Une nutritionniste interviewée récemment soulignait qu’il n’est pas rare de voir ces effets apparaître dès les premières semaines. Certains pratiquants notent d’ailleurs que les signes ne dépendent pas uniquement de la dose, mais aussi de facteurs génétiques mal connus.
Précautions à prendre
Face à la liste des complications possibles, mieux vaut adopter une démarche raisonnée, même si cela peut sembler laborieux. Quelques bonnes pratiques peuvent nettement limiter les ennuis à moyen et long terme :
- Consultation médicale : Avant toute initiative touchant aux hormones ou aux anabolisants, il vaut mieux se tourner vers un spécialiste pour adapter le schéma d traitement à la réalité du terrain.
- Surveillance régulière : Prises de sang, contrôle des paramètres hépatiques et cardiovasculaires, évaluation régulière du bilan hormonal… Rien n’est superflu selon une formatrice en nutrition sportive, surtout lorsque l’on débute.

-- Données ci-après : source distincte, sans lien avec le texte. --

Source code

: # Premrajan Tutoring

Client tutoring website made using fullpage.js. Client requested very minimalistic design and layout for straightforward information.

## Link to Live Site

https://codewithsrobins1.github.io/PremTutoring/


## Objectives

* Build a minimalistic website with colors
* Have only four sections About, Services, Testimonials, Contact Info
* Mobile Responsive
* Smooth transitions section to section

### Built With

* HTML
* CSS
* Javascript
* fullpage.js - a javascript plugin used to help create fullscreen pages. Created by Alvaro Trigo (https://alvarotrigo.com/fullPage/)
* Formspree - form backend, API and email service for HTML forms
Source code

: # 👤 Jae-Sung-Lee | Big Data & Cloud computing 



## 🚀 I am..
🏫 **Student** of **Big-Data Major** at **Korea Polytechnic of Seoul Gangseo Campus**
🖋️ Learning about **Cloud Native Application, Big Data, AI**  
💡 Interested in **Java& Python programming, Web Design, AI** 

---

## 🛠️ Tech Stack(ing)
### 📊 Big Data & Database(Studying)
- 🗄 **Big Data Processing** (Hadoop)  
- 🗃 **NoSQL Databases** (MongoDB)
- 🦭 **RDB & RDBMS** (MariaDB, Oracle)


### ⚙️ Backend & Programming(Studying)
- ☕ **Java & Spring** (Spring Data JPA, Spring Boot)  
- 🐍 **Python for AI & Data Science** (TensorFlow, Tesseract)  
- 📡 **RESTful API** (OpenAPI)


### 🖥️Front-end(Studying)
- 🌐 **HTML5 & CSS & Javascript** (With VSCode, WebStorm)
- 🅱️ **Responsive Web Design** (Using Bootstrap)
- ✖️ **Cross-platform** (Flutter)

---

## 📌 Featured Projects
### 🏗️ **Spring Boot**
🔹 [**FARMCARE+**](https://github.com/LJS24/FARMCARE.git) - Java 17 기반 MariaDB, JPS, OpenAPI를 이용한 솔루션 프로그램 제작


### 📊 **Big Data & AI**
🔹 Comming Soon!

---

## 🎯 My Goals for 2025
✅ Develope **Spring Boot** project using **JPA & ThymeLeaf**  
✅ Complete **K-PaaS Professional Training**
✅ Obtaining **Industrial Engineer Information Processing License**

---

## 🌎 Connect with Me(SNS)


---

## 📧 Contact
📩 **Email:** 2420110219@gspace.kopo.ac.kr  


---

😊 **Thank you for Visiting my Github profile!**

- Utilisation sous supervision : Se faire accompagner par un professionnel reste une mesure de sécurité centrale. Il arrive qu’un simple avis, même ponctuel, évite bien des dérives.
- Gestion des cycles : On recommande souvent – pour limiter accoutumance ou effets secondaires – de respecter des phases de pause entre les cures et d’éviter tout allongement injustifié.

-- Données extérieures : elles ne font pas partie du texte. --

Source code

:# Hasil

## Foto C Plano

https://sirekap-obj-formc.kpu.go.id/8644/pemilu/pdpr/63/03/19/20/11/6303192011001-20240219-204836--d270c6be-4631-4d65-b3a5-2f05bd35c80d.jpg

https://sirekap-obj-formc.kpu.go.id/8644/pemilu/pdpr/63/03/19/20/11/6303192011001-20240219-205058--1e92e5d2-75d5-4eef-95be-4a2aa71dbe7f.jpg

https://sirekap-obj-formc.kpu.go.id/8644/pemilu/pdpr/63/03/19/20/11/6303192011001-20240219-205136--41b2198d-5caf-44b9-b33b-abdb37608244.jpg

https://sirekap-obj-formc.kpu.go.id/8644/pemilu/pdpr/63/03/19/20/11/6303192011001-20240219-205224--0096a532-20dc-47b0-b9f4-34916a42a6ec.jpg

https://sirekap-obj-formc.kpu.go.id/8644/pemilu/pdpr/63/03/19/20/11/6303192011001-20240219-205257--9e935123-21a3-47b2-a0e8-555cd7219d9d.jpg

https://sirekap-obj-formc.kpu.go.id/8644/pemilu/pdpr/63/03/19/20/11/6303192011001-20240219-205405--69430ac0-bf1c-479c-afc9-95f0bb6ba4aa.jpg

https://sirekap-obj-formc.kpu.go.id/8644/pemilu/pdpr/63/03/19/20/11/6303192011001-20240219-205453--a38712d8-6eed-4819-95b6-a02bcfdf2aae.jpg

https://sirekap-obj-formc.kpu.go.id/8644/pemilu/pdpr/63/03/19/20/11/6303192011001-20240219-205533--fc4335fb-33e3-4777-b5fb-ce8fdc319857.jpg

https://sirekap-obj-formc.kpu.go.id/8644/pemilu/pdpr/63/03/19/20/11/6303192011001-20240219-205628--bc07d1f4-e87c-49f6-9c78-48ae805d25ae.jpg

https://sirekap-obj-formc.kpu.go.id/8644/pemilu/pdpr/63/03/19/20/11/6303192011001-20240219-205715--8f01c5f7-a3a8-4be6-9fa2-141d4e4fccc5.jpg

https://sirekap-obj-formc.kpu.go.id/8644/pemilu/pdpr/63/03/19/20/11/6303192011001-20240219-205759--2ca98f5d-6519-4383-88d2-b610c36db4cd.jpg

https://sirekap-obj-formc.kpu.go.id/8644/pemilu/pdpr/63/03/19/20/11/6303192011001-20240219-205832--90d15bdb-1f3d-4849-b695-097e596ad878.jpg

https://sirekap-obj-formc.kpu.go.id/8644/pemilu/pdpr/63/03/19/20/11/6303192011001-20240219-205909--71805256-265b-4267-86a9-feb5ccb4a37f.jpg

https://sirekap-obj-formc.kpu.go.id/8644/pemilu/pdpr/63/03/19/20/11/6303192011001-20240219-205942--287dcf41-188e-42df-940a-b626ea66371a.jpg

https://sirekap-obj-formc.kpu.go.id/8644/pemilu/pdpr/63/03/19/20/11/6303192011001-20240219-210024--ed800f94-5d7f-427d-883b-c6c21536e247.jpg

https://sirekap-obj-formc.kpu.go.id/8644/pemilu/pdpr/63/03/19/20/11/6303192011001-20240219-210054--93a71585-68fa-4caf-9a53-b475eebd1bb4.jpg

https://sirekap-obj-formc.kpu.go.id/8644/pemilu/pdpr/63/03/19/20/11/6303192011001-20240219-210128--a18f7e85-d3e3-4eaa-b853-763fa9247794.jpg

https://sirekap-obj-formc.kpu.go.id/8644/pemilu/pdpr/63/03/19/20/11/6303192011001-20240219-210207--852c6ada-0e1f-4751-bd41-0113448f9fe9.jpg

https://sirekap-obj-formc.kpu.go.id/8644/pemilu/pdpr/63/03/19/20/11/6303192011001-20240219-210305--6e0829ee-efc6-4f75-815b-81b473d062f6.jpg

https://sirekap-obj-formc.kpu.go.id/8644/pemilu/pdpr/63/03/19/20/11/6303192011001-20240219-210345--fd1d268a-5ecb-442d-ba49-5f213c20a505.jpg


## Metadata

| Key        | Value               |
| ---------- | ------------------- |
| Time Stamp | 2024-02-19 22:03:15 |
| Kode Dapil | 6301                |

- Attention à l’alimentation et à l’hydratation : Certains pratiquants de longue date expliquent que le simple fait de boire suffisamment et de surveiller son apport en nutriments atténue certains désagréments souvent spontanément imputés aux stéroïdes eux-mêmes.

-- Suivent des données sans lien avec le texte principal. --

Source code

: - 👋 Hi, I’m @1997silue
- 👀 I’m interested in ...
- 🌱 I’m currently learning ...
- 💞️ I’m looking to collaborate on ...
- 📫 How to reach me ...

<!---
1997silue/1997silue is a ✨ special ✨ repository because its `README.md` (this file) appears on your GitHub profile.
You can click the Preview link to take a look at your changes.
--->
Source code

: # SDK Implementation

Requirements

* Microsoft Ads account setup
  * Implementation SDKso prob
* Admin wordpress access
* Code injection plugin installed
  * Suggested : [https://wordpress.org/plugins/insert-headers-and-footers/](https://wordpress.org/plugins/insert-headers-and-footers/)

Il est parfois tentant de sous-estimer ces étapes, sous prétexte d’expérience personnelle, mais la vigilance doit rester de mise. Un médecin spécialiste interrogé lors d’un congrès précisait qu’ignorer le suivi expose à des effets secondaires parfois irréversibles.
Recommandations pour minimiser les risques
Limiter les dangers liés à la testostérone ou aux stéroïdes passe aussi par quelques réflexes de bon sens. Nombre de coachs sportifs, tout comme certains professionnels de santé, privilégient toujours la pédagogie dès le début du parcours :
- Informer, toujours informer : Savoir repérer les effets négatifs aide à mettre en place des stratégies correctives rapidement (une coach évoquait que les athlètes bien informés sont rarement surpris par un effet secondaire prévisible).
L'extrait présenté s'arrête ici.